● TASK TO COMPLETE
Reproduce the listing below from the line with "## 📈 Données Actuelles" to the line with "These are the", both lines included, character for character, minus any pictures.

● RECORDS FOR THIS EXERCISE

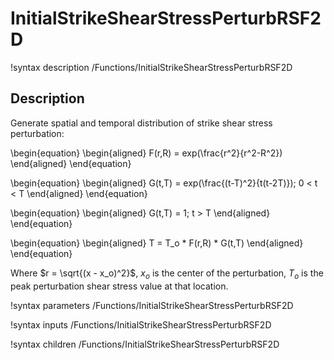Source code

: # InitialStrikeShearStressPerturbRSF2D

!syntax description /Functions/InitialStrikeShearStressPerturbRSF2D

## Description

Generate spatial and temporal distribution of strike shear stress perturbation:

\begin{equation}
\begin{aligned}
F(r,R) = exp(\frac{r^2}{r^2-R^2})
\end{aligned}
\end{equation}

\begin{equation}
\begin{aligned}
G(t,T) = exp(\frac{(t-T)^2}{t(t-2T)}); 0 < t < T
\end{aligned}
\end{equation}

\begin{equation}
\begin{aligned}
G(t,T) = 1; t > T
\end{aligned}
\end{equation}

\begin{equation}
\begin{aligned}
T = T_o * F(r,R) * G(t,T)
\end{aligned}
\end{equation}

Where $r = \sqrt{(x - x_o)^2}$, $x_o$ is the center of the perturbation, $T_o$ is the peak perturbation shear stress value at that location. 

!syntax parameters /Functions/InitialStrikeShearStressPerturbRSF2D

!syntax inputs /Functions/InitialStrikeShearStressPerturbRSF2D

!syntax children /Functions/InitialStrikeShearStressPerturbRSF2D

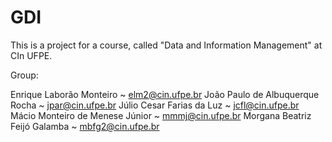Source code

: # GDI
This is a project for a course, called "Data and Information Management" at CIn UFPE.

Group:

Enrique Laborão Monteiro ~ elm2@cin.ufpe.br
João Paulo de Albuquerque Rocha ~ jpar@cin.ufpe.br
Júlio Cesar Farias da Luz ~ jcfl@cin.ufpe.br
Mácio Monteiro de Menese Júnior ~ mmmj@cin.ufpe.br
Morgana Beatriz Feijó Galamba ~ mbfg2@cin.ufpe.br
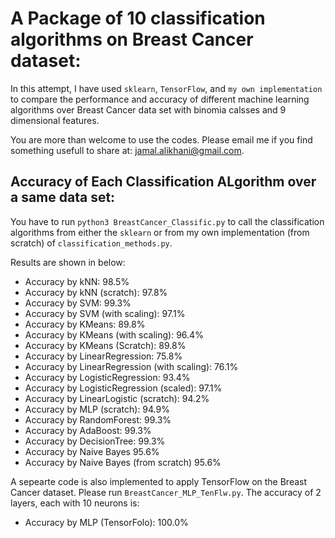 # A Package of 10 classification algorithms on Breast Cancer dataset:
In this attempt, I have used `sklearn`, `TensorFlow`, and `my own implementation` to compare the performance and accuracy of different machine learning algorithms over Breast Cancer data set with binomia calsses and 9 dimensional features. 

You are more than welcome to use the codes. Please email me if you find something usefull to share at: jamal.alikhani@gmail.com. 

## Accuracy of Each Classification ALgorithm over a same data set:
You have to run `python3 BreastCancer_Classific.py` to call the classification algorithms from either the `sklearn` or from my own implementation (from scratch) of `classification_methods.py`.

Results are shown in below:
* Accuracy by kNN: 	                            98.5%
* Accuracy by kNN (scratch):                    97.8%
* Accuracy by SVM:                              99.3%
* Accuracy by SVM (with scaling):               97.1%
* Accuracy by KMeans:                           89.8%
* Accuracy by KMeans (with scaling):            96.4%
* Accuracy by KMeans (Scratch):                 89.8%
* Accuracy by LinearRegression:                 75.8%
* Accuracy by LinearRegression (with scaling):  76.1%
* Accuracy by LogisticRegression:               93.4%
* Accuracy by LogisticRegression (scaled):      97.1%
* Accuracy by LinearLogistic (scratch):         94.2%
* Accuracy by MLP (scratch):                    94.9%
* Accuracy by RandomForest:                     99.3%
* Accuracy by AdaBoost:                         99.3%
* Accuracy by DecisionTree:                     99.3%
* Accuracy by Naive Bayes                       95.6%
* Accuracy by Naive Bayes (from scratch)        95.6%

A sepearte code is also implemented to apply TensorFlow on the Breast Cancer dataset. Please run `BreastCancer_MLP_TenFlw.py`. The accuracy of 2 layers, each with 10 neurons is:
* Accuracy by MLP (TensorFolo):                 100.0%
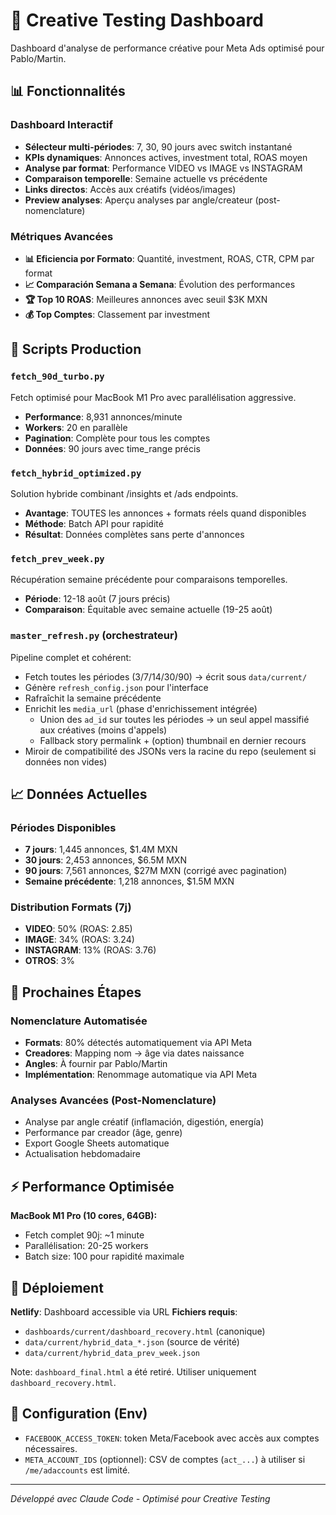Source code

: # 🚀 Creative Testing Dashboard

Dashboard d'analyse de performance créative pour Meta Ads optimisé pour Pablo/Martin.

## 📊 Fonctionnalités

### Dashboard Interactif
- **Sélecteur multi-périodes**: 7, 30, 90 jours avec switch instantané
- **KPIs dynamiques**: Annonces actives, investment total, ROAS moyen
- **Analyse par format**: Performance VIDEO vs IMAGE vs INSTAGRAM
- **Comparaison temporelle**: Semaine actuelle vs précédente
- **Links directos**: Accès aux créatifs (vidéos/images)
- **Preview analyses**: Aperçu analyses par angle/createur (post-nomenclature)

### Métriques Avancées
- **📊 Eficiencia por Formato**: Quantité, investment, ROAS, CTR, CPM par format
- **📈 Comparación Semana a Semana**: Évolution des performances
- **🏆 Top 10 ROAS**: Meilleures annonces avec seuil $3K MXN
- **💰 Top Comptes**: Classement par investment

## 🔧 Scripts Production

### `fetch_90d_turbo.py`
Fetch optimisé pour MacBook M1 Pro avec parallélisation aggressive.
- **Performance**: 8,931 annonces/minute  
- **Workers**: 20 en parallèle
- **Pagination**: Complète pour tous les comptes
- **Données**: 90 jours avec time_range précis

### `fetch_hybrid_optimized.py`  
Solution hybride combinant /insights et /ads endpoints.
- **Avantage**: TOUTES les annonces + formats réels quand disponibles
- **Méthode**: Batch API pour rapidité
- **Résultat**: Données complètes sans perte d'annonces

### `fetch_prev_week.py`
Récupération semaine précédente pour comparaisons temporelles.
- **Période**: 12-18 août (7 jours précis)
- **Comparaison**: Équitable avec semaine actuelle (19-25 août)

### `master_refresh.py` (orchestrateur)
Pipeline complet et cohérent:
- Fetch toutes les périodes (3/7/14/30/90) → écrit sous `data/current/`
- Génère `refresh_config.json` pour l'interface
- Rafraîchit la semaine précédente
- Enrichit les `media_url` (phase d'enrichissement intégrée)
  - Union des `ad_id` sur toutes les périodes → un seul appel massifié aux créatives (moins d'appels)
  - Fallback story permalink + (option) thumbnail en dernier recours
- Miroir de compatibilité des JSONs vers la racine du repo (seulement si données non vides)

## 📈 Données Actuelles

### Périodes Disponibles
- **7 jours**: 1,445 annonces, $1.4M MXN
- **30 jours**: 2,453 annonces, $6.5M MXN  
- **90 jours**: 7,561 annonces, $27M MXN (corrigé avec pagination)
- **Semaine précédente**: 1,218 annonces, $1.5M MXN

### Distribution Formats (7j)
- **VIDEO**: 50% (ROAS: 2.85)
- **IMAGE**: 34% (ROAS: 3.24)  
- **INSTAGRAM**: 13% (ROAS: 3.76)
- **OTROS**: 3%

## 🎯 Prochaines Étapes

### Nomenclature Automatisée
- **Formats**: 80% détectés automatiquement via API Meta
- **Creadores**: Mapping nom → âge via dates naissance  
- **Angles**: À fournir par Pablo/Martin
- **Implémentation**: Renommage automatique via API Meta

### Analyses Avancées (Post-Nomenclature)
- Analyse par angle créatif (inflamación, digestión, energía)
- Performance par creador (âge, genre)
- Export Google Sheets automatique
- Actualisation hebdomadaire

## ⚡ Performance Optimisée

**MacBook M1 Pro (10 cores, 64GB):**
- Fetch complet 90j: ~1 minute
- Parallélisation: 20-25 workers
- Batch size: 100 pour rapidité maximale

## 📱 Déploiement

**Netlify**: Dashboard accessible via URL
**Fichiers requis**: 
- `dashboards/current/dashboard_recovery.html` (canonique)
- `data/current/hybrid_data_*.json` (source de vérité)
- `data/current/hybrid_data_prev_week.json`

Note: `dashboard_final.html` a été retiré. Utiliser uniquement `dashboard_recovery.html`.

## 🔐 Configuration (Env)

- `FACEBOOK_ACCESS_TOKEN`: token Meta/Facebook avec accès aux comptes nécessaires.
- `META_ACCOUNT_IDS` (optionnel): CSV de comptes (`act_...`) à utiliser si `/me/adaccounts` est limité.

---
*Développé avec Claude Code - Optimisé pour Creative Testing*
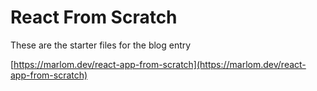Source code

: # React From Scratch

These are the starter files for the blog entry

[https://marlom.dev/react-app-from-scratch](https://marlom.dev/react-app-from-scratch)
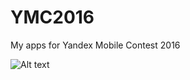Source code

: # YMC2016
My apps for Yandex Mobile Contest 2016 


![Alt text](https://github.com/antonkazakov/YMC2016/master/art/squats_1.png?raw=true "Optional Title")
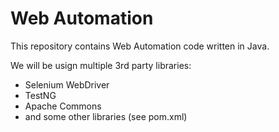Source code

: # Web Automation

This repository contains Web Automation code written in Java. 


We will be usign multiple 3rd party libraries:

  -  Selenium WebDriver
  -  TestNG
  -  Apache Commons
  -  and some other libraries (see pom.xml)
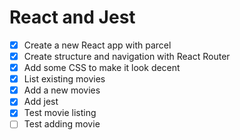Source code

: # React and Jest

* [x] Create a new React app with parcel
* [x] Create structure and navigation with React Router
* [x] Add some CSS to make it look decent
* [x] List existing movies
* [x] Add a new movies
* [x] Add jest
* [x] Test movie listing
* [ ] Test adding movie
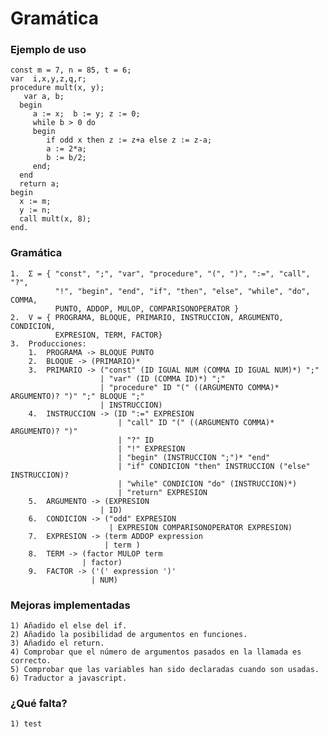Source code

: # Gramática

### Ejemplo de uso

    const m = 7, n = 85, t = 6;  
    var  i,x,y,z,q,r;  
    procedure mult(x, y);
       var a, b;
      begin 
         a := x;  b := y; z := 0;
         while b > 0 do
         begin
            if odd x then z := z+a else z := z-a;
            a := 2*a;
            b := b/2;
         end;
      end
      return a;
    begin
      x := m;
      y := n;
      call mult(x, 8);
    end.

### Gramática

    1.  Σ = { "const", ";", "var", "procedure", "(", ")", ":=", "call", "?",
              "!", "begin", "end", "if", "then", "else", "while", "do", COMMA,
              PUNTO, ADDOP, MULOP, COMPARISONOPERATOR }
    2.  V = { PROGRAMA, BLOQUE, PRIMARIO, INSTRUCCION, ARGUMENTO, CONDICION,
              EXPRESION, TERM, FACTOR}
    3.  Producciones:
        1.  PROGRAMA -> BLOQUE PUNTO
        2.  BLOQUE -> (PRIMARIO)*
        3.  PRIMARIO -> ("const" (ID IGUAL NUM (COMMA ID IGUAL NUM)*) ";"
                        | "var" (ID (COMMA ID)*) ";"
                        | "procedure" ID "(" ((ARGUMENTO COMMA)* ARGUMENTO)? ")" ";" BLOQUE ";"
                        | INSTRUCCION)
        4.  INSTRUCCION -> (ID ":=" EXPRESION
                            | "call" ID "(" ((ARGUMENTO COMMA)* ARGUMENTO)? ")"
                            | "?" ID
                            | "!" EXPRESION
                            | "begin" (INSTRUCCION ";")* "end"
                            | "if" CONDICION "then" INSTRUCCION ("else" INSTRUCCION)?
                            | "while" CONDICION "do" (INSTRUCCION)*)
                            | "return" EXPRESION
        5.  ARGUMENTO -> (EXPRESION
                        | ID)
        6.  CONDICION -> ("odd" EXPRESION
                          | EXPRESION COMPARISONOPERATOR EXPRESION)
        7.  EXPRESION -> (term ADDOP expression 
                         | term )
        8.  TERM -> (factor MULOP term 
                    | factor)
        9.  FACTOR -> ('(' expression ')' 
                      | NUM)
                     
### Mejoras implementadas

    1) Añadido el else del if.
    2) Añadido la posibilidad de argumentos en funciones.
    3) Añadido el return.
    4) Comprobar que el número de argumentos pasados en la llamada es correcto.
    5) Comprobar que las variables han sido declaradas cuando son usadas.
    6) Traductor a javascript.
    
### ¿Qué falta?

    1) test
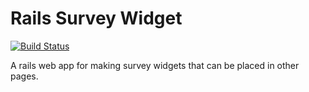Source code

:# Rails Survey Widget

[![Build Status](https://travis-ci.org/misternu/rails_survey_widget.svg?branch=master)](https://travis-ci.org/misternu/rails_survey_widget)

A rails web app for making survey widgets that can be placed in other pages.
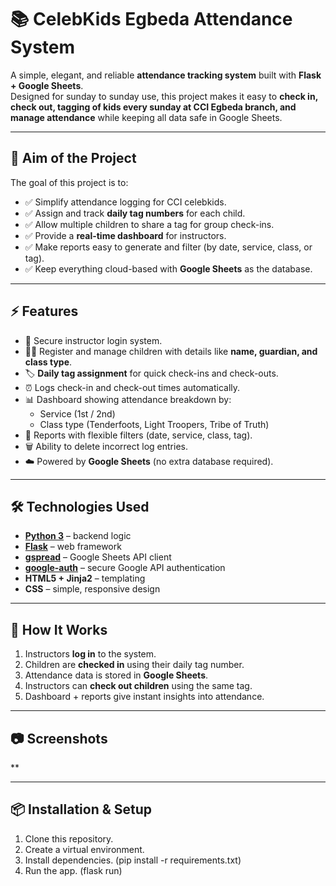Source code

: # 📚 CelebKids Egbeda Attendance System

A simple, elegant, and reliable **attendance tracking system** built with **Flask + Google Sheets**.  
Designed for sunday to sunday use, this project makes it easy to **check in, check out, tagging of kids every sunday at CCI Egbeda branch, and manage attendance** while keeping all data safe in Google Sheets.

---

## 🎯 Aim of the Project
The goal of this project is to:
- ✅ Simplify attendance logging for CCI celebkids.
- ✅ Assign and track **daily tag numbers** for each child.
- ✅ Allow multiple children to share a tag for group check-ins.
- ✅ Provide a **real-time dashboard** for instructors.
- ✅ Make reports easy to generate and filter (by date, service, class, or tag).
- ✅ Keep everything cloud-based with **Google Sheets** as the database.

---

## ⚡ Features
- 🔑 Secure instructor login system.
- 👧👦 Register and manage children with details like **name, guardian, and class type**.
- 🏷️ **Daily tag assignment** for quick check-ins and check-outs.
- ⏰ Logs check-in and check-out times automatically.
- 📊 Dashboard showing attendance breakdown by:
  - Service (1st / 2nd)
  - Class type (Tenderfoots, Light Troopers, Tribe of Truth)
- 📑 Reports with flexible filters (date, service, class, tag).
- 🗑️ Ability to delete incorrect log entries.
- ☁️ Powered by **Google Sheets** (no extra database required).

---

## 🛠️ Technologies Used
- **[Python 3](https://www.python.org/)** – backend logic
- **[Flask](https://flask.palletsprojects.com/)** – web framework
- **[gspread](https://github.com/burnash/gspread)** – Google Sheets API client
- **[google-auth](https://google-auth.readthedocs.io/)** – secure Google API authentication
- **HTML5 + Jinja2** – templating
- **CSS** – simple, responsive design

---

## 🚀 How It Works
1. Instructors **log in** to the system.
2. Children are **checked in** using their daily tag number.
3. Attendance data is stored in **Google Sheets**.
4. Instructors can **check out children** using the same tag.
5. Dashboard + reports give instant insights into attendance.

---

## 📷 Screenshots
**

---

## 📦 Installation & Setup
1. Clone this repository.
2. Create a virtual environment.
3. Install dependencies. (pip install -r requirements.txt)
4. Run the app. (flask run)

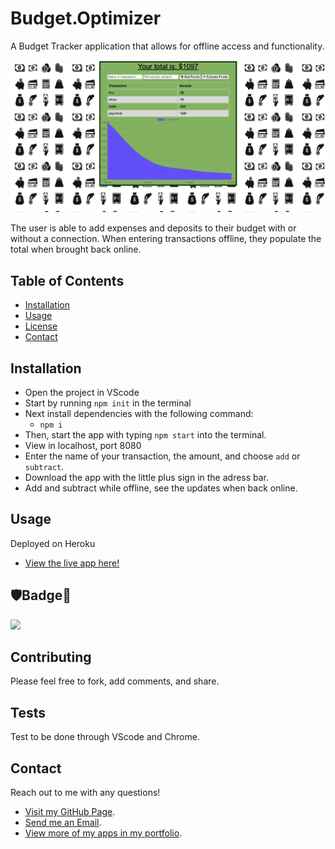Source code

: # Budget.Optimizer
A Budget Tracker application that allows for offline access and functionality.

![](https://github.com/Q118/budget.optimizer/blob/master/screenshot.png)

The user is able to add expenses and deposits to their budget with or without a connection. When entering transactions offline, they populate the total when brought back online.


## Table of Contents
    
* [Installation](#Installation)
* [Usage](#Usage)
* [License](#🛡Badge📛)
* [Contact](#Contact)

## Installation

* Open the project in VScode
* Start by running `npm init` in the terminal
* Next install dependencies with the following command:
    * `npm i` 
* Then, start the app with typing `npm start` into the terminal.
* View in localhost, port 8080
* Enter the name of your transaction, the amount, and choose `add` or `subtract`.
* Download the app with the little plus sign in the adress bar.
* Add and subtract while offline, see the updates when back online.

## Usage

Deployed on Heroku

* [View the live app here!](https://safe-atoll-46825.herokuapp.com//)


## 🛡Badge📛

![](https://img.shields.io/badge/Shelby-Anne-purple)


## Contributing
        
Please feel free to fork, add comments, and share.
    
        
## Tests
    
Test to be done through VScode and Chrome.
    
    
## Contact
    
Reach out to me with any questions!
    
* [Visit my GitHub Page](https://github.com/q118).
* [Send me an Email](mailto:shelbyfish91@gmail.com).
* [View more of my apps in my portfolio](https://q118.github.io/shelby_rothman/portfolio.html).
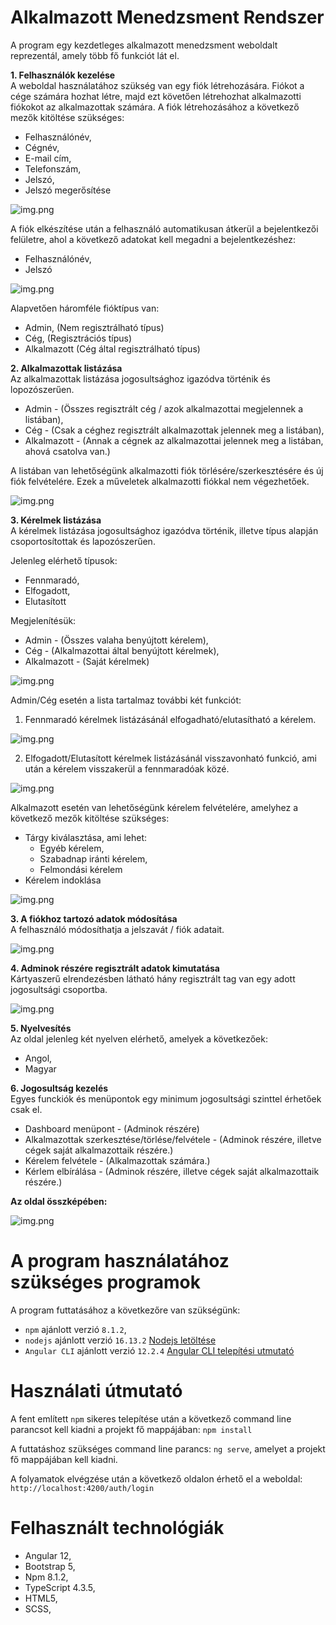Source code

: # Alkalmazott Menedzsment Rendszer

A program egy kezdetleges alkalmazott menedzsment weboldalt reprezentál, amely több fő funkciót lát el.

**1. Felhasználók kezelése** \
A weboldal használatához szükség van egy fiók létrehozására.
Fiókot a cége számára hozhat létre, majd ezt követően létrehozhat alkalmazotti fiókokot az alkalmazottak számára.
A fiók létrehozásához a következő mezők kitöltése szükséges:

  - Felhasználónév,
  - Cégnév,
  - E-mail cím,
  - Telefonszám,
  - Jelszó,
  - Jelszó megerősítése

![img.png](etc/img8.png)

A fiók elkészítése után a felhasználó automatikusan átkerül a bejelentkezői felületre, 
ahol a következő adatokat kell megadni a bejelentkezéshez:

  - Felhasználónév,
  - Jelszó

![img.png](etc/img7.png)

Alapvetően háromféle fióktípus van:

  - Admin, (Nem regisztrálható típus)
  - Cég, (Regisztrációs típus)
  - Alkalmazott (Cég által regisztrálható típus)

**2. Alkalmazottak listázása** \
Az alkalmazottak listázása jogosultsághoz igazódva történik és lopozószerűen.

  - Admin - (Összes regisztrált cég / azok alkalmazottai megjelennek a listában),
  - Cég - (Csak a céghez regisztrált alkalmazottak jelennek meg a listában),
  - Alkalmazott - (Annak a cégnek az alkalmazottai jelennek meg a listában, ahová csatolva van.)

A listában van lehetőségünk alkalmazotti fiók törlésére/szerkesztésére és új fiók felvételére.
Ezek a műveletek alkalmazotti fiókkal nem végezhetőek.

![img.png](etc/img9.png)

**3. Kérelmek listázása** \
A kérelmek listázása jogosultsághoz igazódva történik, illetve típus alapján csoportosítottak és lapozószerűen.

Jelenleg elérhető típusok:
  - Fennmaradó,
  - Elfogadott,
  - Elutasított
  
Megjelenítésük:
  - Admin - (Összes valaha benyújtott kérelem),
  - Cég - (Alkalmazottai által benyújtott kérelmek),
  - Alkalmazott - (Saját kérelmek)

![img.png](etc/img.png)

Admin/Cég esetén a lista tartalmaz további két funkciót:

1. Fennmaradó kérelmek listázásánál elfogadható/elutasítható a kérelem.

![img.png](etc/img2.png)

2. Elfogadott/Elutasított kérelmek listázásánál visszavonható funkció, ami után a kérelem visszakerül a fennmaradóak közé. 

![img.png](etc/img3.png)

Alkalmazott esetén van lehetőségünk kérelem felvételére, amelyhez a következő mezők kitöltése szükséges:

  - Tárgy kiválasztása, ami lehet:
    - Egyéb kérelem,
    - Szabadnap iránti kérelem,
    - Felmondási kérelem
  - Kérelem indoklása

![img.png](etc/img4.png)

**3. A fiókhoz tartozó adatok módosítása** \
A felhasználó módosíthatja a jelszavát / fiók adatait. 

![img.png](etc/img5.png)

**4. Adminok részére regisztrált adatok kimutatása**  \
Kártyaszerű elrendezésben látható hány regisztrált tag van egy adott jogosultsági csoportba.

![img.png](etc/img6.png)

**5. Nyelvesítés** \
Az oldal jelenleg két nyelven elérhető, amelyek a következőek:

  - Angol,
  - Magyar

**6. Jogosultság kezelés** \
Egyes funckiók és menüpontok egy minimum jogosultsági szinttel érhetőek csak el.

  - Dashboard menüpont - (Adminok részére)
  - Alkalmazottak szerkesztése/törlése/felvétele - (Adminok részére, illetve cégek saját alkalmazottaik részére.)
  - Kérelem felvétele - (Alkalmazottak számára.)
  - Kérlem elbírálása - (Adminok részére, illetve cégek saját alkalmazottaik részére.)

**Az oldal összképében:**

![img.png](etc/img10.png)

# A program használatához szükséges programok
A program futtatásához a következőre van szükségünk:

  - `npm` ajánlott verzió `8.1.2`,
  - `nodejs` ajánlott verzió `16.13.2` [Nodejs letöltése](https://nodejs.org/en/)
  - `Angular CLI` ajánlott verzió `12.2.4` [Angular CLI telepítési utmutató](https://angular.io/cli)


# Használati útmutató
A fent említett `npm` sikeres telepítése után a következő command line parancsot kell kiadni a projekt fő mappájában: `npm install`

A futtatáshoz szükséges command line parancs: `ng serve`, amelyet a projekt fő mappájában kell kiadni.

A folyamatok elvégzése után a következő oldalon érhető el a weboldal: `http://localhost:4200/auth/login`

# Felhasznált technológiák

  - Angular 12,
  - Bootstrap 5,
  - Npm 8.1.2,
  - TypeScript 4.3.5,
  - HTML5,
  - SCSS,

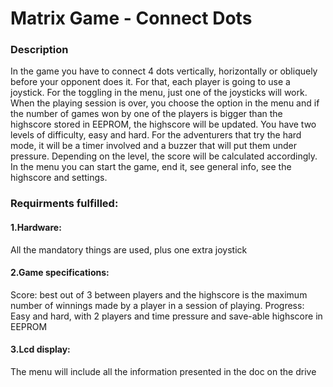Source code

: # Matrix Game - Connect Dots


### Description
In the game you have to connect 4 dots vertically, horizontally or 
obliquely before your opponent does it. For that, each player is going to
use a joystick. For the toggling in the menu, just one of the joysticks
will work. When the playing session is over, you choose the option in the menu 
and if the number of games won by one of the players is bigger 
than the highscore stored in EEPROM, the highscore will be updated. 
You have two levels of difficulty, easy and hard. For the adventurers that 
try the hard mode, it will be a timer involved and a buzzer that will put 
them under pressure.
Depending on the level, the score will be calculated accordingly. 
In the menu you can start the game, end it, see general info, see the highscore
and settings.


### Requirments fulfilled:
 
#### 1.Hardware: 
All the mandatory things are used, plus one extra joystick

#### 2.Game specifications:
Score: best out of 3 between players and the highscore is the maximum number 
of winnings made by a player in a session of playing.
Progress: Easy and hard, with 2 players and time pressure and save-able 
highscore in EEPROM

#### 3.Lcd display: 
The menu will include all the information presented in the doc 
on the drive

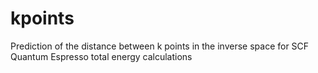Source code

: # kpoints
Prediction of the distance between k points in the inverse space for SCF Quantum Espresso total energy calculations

● RESULT OF THIS EXERCISE
## 📈 Données Actuelles

### Périodes Disponibles
- **7 jours**: 1,445 annonces, $1.4M MXN
- **30 jours**: 2,453 annonces, $6.5M MXN  
- **90 jours**: 7,561 annonces, $27M MXN (corrigé avec pagination)
- **Semaine précédente**: 1,218 annonces, $1.5M MXN

### Distribution Formats (7j)
- **VIDEO**: 50% (ROAS: 2.85)
- **IMAGE**: 34% (ROAS: 3.24)  
- **INSTAGRAM**: 13% (ROAS: 3.76)
- **OTROS**: 3%

## 🎯 Prochaines Étapes

### Nomenclature Automatisée
- **Formats**: 80% détectés automatiquement via API Meta
- **Creadores**: Mapping nom → âge via dates naissance  
- **Angles**: À fournir par Pablo/Martin
- **Implémentation**: Renommage automatique via API Meta

### Analyses Avancées (Post-Nomenclature)
- Analyse par angle créatif (inflamación, digestión, energía)
- Performance par creador (âge, genre)
- Export Google Sheets automatique
- Actualisation hebdomadaire

## ⚡ Performance Optimisée

**MacBook M1 Pro (10 cores, 64GB):**
- Fetch complet 90j: ~1 minute
- Parallélisation: 20-25 workers
- Batch size: 100 pour rapidité maximale

## 📱 Déploiement

**Netlify**: Dashboard accessible via URL
**Fichiers requis**: 
- `dashboards/current/dashboard_recovery.html` (canonique)
- `data/current/hybrid_data_*.json` (source de vérité)
- `data/current/hybrid_data_prev_week.json`

Note: `dashboard_final.html` a été retiré. Utiliser uniquement `dashboard_recovery.html`.

## 🔐 Configuration (Env)

- `FACEBOOK_ACCESS_TOKEN`: token Meta/Facebook avec accès aux comptes nécessaires.
- `META_ACCOUNT_IDS` (optionnel): CSV de comptes (`act_...`) à utiliser si `/me/adaccounts` est limité.

---
*Développé avec Claude Code - Optimisé pour Creative Testing*
Source code

: # React From Scratch

These are the starter files for the blog entry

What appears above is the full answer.